Chianti Classico is the heart of Tuscany and the heart of Italian wine. It is a regulated wine region which is situated between Florence and Siena, two places that reek of the history of art and wine. The difference between Chianti Classico asnd Chianti is purely geographical, though the locals fiercely protect the uniqueness of the Classico region as being superior to the wider geographical region. For proof look for the black rooster which is displayed on the label or capsule to denote an authentic Chianti Classico wine.

Terra di Seta is owned by Daniele Della Seta and his wife, Maria Pellegrini. The Della Setas are an ancient Jewish family that came from Rome. The Pellegrinis are a Tuscan family with three generations of experience in wine. They run a beautiful estate. The word Terra means land or earth and Seta, the family name, means silk. This is a wine which is all about people and place.

In 2001 the family bought the winery building and vineyards. They refurbished the winery, and in 2008 decided to dedicate all their production to kosher wine.
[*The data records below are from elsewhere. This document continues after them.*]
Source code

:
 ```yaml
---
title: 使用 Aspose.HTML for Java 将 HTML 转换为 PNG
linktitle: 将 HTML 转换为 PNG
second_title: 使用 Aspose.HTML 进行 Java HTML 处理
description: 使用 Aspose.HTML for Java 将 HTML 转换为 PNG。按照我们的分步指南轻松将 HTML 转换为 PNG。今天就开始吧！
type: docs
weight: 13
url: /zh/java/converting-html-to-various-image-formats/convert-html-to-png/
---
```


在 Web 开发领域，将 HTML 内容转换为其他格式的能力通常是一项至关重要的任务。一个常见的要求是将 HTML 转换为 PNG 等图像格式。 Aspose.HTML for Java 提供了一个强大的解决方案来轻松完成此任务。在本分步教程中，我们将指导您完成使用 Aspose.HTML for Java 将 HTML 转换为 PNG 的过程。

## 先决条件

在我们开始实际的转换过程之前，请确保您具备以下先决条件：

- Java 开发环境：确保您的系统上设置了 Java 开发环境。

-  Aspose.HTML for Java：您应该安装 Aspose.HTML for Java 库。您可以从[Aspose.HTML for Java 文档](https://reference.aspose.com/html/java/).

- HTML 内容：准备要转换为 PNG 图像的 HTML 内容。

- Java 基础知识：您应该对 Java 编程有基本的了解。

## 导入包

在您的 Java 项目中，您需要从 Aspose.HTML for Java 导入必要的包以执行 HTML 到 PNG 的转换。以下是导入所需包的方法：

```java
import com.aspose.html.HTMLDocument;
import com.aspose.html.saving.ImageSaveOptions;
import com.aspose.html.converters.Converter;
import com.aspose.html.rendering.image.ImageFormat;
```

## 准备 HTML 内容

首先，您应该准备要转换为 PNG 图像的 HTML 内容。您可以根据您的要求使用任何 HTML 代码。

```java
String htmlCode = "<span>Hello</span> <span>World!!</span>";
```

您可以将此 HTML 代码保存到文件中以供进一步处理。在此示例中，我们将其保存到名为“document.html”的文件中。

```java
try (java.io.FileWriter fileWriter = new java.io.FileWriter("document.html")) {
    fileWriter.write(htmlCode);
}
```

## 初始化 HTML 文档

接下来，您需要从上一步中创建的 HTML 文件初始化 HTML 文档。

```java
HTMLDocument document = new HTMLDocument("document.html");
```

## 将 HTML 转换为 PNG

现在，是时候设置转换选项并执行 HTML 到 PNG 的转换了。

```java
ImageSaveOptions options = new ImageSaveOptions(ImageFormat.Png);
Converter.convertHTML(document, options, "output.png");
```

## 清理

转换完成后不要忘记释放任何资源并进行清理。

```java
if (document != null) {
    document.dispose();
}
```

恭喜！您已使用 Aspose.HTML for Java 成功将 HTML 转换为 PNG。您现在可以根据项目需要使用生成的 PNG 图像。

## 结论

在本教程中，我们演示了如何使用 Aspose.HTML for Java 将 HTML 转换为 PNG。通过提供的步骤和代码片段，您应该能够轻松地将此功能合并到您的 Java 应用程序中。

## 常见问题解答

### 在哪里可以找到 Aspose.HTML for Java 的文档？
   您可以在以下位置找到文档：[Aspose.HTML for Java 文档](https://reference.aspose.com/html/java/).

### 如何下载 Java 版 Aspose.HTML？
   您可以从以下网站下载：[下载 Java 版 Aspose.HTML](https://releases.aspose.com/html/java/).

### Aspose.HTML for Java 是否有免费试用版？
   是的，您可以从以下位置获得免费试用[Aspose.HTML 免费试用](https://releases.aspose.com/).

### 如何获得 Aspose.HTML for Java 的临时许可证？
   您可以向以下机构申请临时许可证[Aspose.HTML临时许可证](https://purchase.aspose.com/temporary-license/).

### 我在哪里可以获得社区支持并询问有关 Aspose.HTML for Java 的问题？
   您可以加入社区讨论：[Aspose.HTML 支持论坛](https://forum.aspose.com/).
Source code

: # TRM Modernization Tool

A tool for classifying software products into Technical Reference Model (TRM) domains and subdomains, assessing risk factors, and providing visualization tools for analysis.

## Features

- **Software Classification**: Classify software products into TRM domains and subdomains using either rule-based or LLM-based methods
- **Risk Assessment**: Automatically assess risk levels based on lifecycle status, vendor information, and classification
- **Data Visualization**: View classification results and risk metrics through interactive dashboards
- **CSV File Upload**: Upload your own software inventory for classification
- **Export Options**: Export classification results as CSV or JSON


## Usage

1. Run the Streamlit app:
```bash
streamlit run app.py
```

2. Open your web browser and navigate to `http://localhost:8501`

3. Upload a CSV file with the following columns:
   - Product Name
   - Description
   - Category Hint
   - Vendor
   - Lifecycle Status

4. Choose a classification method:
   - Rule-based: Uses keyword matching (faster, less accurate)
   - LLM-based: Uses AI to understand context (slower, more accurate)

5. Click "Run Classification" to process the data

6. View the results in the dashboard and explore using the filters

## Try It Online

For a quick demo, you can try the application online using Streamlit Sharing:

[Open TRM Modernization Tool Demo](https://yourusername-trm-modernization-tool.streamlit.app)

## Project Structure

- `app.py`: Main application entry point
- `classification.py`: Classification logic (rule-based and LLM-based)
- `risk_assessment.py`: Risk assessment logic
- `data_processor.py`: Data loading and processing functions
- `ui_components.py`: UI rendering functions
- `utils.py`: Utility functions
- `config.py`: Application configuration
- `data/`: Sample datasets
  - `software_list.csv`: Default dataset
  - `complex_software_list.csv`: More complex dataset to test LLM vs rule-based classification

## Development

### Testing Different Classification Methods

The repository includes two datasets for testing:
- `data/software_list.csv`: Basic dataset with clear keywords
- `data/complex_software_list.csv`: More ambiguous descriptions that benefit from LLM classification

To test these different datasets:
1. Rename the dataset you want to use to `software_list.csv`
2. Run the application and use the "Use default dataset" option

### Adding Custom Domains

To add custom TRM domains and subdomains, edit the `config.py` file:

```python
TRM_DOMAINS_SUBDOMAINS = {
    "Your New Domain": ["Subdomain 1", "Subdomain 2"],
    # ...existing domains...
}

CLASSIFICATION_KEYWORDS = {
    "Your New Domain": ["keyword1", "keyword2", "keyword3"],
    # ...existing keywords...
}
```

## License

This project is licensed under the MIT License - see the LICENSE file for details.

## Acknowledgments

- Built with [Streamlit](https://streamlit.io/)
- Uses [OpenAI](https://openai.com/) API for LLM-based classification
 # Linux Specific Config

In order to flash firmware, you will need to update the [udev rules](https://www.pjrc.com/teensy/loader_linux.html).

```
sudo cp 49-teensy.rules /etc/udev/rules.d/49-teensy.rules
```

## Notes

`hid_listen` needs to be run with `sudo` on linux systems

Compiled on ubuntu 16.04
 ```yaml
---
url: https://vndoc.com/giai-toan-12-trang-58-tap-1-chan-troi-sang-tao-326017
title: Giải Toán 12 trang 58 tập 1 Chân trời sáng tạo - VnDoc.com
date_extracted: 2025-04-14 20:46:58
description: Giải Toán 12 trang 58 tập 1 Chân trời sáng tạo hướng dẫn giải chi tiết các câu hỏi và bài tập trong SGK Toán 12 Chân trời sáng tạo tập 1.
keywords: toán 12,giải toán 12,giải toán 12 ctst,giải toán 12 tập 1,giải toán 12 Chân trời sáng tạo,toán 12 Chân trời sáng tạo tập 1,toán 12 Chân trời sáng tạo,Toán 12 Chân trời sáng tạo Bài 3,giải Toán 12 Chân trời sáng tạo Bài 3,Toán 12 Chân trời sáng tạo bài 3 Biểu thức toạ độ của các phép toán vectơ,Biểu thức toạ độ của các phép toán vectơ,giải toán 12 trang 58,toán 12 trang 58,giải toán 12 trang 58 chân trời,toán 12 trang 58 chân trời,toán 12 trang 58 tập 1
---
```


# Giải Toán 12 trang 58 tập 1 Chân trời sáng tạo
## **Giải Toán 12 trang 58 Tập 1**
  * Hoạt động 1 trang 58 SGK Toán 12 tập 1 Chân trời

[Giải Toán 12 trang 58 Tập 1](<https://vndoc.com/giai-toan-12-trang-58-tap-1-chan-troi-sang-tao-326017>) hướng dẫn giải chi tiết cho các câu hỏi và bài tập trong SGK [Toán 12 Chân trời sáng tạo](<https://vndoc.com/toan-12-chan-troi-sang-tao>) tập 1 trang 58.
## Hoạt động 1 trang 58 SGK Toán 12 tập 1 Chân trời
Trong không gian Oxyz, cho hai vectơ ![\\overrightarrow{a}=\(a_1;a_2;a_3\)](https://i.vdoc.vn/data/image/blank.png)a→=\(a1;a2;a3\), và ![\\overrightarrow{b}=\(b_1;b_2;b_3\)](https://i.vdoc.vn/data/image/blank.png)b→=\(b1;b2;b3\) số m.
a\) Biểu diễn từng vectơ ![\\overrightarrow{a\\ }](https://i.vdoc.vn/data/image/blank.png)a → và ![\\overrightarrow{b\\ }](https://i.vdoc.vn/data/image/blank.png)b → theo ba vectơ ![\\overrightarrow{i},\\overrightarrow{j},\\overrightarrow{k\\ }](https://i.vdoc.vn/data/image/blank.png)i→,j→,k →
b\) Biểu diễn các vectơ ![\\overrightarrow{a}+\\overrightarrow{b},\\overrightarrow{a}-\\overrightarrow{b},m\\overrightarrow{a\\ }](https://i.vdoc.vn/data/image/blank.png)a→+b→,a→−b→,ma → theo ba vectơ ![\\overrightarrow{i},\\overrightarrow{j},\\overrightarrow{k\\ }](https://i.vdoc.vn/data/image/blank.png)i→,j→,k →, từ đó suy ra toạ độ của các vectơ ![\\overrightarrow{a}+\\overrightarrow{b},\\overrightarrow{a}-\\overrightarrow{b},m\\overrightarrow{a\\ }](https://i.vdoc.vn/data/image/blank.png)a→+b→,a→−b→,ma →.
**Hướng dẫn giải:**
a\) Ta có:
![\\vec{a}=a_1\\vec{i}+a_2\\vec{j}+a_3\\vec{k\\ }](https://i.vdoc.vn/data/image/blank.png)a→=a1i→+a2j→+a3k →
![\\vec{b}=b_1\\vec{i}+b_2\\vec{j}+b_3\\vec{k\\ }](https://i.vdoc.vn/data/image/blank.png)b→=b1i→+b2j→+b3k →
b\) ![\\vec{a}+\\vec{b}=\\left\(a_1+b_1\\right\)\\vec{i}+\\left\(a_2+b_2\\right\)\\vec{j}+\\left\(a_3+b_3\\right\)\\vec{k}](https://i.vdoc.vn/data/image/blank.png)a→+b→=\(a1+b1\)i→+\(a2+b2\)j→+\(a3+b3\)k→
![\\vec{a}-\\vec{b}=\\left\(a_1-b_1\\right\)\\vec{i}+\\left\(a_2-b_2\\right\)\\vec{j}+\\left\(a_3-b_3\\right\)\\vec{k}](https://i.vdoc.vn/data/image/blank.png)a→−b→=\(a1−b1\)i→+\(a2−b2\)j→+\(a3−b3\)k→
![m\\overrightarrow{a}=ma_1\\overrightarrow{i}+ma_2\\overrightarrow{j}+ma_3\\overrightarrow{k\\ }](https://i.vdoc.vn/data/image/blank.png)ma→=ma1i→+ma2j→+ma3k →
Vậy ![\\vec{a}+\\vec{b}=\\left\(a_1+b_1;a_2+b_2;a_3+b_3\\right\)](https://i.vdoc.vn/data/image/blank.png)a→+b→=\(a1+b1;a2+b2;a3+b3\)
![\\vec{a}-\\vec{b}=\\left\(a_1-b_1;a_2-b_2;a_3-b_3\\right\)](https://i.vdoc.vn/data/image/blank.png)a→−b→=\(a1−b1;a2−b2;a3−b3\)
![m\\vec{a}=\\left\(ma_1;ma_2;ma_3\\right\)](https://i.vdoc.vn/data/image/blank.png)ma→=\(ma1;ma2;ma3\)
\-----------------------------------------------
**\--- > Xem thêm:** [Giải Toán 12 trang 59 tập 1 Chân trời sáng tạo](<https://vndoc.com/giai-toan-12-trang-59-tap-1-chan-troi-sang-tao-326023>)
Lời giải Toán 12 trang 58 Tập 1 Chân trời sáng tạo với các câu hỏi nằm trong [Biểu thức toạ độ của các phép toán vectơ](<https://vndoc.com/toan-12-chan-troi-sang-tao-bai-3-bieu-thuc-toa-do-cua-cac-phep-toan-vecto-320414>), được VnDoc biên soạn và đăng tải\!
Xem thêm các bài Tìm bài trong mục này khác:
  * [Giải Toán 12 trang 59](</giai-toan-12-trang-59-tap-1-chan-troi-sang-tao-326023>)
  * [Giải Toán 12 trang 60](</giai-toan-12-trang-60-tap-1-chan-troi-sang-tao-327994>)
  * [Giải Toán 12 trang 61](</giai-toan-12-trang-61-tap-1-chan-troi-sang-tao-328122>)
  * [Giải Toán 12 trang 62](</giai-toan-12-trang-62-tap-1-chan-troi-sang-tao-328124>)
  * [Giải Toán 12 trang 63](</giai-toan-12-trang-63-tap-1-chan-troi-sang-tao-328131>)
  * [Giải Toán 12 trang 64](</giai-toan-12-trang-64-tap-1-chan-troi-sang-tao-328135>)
Their winemaker is the respected Enrico Paternoster.

Daniele proudly claims his objective is to make high quality Chianti Classico wine, which is also kosher. It is the only winery dedicated 100% to kosher wine in Tuscany.

They have 15 hectares of vineyards, (150 dunams), which are more than 500 meters above sea level. The original vineyards they inherited were 35 to 40 years old, but they have been gradually replacing them since 2002. They only use their own grapes and make about 40,000 bottles of which eighty percent is sold in export.

They also produce olive oil and honey. Their estate is organic. That is to say their vineyard is organically grown. I always think that organic or self-sustainable vineyards go well with kosher wine. The concepts complement each other and I wish more Israeli vineyards chose the self-sustainable or organic route.

Terra di Seta is not only flying the flag of Chianti Classico, but also Italian kosher wines. The wines represent a region and a wine style that is more local than international. These are wines with a soul and a sense of place. I will be watching their progress with interest.

The wines I tasted were as follows:

Toscana Rosso, Terra di Seta 2012

I liked this. Very Sangiovese. Pale colored red, with a tinge of orange brown. A little thin with red cherry fruit, a touch of sourness and spice and very good acidity. A wine to drink chilled. Fun wine, good value.

Price: NIS 70

Chianti Classico, Terra di Seta 2009

This in the modern way has a 5% boost of Cabernet Sauvignon. It has the classic Sangiovese sour cherry nose with aromas of plums, ripe berries but was perhaps less knitted together than the other samples I tasted. I certainly look forward to the next vintage.

Price: NIS 110

Chianti Classico Riserva, Terra di Seta 2010

Fuller bodied version. Aromas of sour black cherries, a Mediterranean herbal character with a whiff of white pepper and spice against a backdrop of sweetish oak. A well-balanced wine, which adheres well to the standards expected, by traditional lovers of Sangiovese. Firstly enticing, then satisfying and finally, refreshing.